Terkait hal ini, sejumlah pihak meminta para pemangku kebijakan beserta petugas penegak hukum untuk intens memberikan pengawasan, terutama menjelang Pemilihan Kepala Daerah (Pilkada) Serentak 2018 dan Pemilihan Presiden (Pilpres) 2019. Diketahui, menjelang gelaran pesta demokrasi itu sejumlah oknum tidak bertanggung jawab akan menebar kebencian melalui sejumlah media. Tujuannya, memecah belah suara pemilih hingga menggagalkan pasangan calon tertentu.
Komisi Pemilihan Umum (KPU) dan Badan Pengawas Pemilihan Umum (Bawaslu) pun diharapkan segera menyiapkan langkah-langkah mengatasi permasalahan munculnya fenomena berita hoax dan ujaran kebencian di jejaring sosial. Langkah ini diperlukan guna membuat para pemilih merasa aman ketika memberikan hak suaranya.
Anggota Komisi I DPR RI Arwani Thomafi mengatakan, langkah tersebut penting disiapkan KPU maupun Bawaslu guna menciptakan suasana politik yang kondusif saat pilkada dan pemilu. "Menyongsong Pilkada Serentak 2018 dan Peilpres 2019, penyelenggara pemilu, baik KPU maupun Bawaslu, agar merumuskan persoalan ini masuk dalam pidana pemilu/pilkada," ujarnya, Jumat 25 Agustus 2017.

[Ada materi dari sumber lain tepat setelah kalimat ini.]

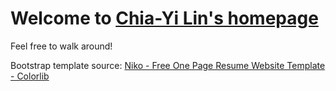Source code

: # Welcome to <a href="https://chiayi-lin.github.io/" target="_blank">Chia-Yi Lin's homepage</a>

Feel free to walk around!







Bootstrap template source: [Niko - Free One Page Resume Website Template - Colorlib](https://colorlib.com/wp/template/niko/)
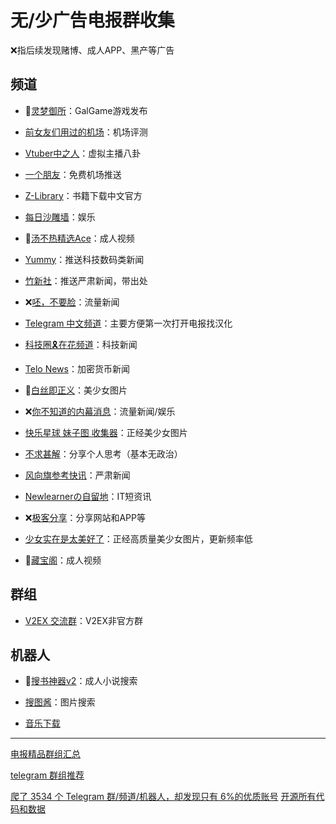# 无/少广告电报群收集

❌指后续发现赌博、成人APP、黑产等广告

## 频道

- 🔞[灵梦御所](https://t.me/lmys8 "灵梦御所")：GalGame游戏发布

- [前女友们用过的机场](https://t.me/gebaopiCloud "前女友们用过的机场")：机场评测

- [Vtuber中之人](https://t.me/VTBs_irl "Vtuber中之人")：虚拟主播八卦

- [一个朋友](https://t.me/sxtnbhz "一个朋友")：免费机场推送

- [Z-Library](https://t.me/zlib_china_official "Z-Library")：书籍下载中文官方

- [每日沙雕墙](https://t.me/woshadiao "每日沙雕墙")：娱乐

- 🔞[汤不热精选Ace](https://t.me/tumblrAce "汤不热精选Ace")：成人视频

- [Yummy](https://t.me/GodlyNews1 "Yummy")：推送科技数码类新闻

- [竹新社](https://t.me/tnews365 "竹新社")：推送严肃新闻，带出处

- ❌[呸，不要脸](https://t.me/pei1234 "呸，不要脸")：流量新闻

- [Telegram 中文频道](https://t.me/tgcnz "Telegram 中文频道")：主要方便第一次打开电报找汉化

- [科技圈🎗在花频道](https://t.me/TestFlightCN)：科技新闻

- [Telo News](https://t.me/telonews_cn)：加密货币新闻

- 🔞[白丝即正义](https://t.me/baisi)：美少女图片

- ❌[你不知道的内幕消息](https://t.me/inside1024)：流量新闻/娱乐

- [快乐星球 妹子图 收集器](https://t.me/botmzt)：正经美少女图片

- [不求甚解](https://t.me/fakeye)：分享个人思考（基本无政治）

- [风向旗参考快讯](https://t.me/xhqcankao)：严肃新闻

- [Newlearnerの自留地](https://t.me/NewlearnerChannel)：IT短资讯

- ❌[极客分享](https://t.me/geekshare)：分享网站和APP等

- [少女实在是太美好了](https://t.me/tastegirl)：正经高质量美少女图片，更新频率低

- 🔞[藏宝阁](https://t.me/cangbaogee)：成人视频

## 群组

- [V2EX 交流群](https://t.me/V2EXPro)：V2EX非官方群

## 机器人

- 🔞[搜书神器v2](https://t.me/sosdbot)：成人小说搜索

- [搜图酱](https://t.me/soutubot)：图片搜索

- [音乐下载](https://t.me/music_v1bot)

------------

[电报精品群组汇总](https://v2ex.com/t/1017423)

[telegram 群组推荐](https://www.v2ex.com/t/554691)

[爬了 3534 个 Telegram 群/频道/机器人，却发现只有 6%的优质账号](https://www.v2ex.com/t/951729)
[开源所有代码和数据](https://github.com/jackhawks/rectg)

Wakil Ketua Umum Partai Persatuan Pembangunan (PPP) ini juga mendorong kader yang mengikuti kontestasi politik di pilkada serta pileg agar menggunakan instrumen medsos untuk meraih kemenangan dalam kontestasi politik. "Ini agar semuanya tetap mengedepankan akhlaqul karimah," ucapnya.
Arwani juga berharap adanya keadaan yang kembali sejuk di masyarakat, terutama saat menggunakan jejaring sosial pasca-tertangkapnya sindikat Saracen. "Dengan pengungkapan jaringan Saracen ini diharapkan suasana dan kondisi di media sosial kembali sejuk," jelasnya.
Sementara anggota Komisi I DPR RI Sukamta menyikapi pengungkapan sindikat penyebar ujaran kebencian Saracen sebagai kasus yang serius. Politikus dari Partai Keadilan Sejahtera (PKS) itu menilai pada dasarnya fenomena penyebaran informasi hoax dan ujaran kebencian di Indonesia bukan baru dewasa ini terjadi.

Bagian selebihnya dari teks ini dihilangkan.